§ **How to complete this task**: The entries that follow include a run beginning at the line with "### Software preferido" and ending at the line with "### Lenguajes de Programacion"; restate that run word for word and leave the rest out.

§ **The records**:
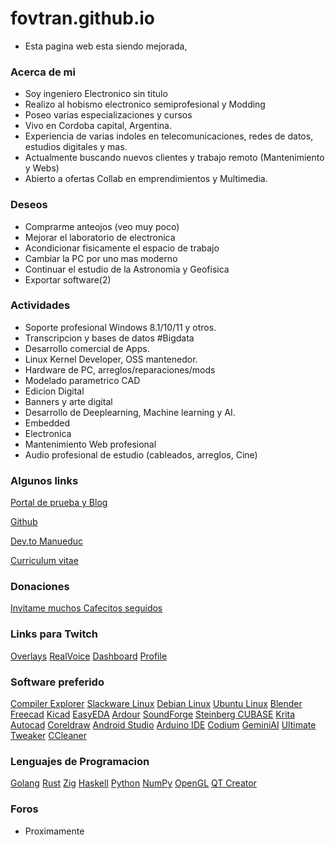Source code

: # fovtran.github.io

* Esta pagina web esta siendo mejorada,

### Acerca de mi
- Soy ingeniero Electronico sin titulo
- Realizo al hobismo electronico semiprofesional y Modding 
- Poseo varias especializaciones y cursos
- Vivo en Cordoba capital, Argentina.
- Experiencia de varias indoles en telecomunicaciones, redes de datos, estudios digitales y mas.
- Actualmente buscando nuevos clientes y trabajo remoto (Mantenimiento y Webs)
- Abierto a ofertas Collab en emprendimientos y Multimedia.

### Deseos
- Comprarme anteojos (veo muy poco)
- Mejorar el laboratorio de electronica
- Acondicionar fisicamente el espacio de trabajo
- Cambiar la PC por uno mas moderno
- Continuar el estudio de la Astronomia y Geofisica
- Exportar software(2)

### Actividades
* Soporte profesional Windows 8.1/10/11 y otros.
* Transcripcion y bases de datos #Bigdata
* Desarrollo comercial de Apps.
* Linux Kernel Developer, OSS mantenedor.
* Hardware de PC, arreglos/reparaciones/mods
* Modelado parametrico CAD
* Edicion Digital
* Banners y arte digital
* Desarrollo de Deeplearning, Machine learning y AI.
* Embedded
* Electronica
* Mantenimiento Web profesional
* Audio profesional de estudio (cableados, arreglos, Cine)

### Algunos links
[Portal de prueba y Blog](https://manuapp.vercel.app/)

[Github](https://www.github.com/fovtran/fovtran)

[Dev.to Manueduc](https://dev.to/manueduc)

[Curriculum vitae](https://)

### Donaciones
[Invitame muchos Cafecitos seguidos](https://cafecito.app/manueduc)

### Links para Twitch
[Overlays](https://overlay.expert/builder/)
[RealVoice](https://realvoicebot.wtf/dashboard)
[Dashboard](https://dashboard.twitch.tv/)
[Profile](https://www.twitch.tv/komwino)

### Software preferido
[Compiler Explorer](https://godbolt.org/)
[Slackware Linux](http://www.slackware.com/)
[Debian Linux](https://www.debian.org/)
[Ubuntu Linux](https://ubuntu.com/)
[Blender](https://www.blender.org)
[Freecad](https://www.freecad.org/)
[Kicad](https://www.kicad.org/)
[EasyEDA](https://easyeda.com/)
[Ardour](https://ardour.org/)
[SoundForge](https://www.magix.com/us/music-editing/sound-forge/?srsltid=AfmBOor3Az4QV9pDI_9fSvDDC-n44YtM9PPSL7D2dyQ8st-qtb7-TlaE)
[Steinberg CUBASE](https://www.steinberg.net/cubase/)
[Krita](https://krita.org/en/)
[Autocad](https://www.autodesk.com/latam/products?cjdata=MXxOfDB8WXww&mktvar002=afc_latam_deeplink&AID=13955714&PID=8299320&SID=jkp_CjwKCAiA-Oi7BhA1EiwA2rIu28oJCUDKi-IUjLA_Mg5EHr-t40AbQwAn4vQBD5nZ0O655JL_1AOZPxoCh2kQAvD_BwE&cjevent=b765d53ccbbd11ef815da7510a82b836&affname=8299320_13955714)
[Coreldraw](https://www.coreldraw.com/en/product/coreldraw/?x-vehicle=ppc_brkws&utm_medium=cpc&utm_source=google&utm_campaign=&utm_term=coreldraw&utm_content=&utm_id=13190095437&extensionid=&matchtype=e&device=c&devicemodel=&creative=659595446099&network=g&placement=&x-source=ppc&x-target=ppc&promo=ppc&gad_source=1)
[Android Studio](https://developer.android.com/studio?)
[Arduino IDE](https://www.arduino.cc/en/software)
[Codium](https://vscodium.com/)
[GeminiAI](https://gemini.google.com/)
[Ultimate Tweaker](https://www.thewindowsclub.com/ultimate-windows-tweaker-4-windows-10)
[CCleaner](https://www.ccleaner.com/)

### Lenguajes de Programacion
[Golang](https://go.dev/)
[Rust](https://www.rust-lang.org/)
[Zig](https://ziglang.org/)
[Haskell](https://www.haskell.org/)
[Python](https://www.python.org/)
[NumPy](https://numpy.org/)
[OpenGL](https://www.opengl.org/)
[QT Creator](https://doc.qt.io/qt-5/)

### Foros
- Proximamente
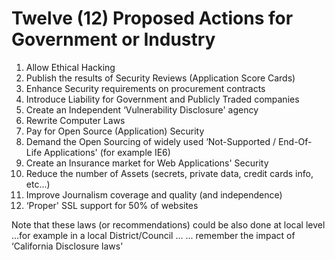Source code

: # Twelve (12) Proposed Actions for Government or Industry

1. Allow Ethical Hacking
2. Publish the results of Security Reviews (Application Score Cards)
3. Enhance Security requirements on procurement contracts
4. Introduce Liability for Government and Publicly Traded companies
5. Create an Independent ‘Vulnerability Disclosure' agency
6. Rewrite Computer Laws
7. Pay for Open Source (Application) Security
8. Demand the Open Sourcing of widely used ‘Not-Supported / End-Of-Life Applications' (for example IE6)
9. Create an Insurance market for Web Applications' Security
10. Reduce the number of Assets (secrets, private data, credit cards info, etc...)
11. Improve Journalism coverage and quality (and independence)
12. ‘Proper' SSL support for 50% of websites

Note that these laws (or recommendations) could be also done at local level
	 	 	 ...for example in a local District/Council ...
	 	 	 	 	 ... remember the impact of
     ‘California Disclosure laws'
* * *
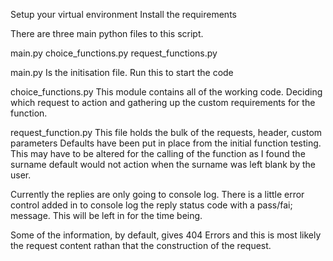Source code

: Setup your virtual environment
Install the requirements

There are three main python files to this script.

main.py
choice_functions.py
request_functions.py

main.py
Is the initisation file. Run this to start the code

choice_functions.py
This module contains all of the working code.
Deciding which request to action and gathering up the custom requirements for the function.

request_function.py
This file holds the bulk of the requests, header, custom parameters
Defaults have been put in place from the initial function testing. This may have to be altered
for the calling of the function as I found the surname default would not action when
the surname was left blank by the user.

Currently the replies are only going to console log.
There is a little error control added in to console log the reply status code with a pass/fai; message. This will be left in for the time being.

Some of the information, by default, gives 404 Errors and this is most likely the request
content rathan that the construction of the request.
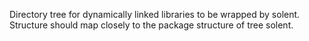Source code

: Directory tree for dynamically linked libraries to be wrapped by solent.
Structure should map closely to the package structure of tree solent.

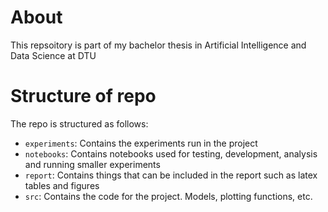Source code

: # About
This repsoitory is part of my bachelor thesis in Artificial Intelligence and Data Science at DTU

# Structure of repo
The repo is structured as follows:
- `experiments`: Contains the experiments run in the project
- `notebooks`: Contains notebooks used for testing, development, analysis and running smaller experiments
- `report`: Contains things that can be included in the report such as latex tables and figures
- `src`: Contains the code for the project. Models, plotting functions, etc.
---
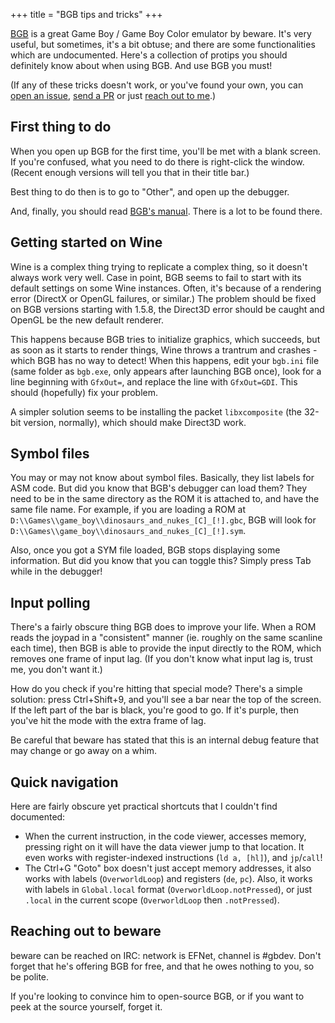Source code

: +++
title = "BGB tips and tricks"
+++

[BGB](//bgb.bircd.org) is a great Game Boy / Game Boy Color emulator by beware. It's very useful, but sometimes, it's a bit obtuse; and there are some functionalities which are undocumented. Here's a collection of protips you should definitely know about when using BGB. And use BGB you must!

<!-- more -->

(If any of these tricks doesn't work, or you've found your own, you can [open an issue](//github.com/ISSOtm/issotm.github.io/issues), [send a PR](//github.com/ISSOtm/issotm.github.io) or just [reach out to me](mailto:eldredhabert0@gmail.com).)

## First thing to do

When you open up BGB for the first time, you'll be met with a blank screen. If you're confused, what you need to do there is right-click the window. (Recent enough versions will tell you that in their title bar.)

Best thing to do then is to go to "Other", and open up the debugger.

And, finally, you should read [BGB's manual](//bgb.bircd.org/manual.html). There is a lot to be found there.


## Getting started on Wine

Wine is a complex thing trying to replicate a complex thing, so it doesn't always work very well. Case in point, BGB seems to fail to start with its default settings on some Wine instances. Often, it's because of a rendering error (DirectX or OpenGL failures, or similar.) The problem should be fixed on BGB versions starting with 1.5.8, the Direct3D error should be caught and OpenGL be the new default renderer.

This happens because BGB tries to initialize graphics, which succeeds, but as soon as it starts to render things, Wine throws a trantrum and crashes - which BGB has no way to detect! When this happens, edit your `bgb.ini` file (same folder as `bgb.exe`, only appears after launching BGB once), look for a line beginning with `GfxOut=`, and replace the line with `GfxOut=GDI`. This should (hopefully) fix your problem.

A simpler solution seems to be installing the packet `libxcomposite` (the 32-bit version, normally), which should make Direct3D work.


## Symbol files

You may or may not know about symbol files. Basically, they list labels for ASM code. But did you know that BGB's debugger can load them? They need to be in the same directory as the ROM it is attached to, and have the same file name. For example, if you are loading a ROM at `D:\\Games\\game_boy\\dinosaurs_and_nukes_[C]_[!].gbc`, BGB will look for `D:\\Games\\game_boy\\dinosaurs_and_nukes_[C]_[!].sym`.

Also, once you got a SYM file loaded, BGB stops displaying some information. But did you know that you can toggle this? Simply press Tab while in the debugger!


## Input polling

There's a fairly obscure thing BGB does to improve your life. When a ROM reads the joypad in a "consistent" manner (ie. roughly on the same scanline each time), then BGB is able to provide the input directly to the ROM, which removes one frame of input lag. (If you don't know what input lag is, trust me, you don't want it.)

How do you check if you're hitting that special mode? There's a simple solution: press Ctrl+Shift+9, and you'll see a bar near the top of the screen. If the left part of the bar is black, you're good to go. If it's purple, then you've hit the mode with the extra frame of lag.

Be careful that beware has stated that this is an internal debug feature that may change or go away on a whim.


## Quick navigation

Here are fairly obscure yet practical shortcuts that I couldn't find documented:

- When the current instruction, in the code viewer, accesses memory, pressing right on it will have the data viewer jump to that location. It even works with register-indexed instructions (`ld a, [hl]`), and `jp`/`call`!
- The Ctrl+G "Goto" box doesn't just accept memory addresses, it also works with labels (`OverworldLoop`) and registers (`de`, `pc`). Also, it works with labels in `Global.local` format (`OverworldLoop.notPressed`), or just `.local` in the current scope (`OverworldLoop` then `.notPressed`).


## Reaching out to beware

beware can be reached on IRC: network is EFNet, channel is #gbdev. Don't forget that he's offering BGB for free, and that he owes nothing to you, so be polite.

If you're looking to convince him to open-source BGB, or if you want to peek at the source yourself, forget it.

§ **Answer**:
### Software preferido
[Compiler Explorer](https://godbolt.org/)
[Slackware Linux](http://www.slackware.com/)
[Debian Linux](https://www.debian.org/)
[Ubuntu Linux](https://ubuntu.com/)
[Blender](https://www.blender.org)
[Freecad](https://www.freecad.org/)
[Kicad](https://www.kicad.org/)
[EasyEDA](https://easyeda.com/)
[Ardour](https://ardour.org/)
[SoundForge](https://www.magix.com/us/music-editing/sound-forge/?srsltid=AfmBOor3Az4QV9pDI_9fSvDDC-n44YtM9PPSL7D2dyQ8st-qtb7-TlaE)
[Steinberg CUBASE](https://www.steinberg.net/cubase/)
[Krita](https://krita.org/en/)
[Autocad](https://www.autodesk.com/latam/products?cjdata=MXxOfDB8WXww&mktvar002=afc_latam_deeplink&AID=13955714&PID=8299320&SID=jkp_CjwKCAiA-Oi7BhA1EiwA2rIu28oJCUDKi-IUjLA_Mg5EHr-t40AbQwAn4vQBD5nZ0O655JL_1AOZPxoCh2kQAvD_BwE&cjevent=b765d53ccbbd11ef815da7510a82b836&affname=8299320_13955714)
[Coreldraw](https://www.coreldraw.com/en/product/coreldraw/?x-vehicle=ppc_brkws&utm_medium=cpc&utm_source=google&utm_campaign=&utm_term=coreldraw&utm_content=&utm_id=13190095437&extensionid=&matchtype=e&device=c&devicemodel=&creative=659595446099&network=g&placement=&x-source=ppc&x-target=ppc&promo=ppc&gad_source=1)
[Android Studio](https://developer.android.com/studio?)
[Arduino IDE](https://www.arduino.cc/en/software)
[Codium](https://vscodium.com/)
[GeminiAI](https://gemini.google.com/)
[Ultimate Tweaker](https://www.thewindowsclub.com/ultimate-windows-tweaker-4-windows-10)
[CCleaner](https://www.ccleaner.com/)

### Lenguajes de Programacion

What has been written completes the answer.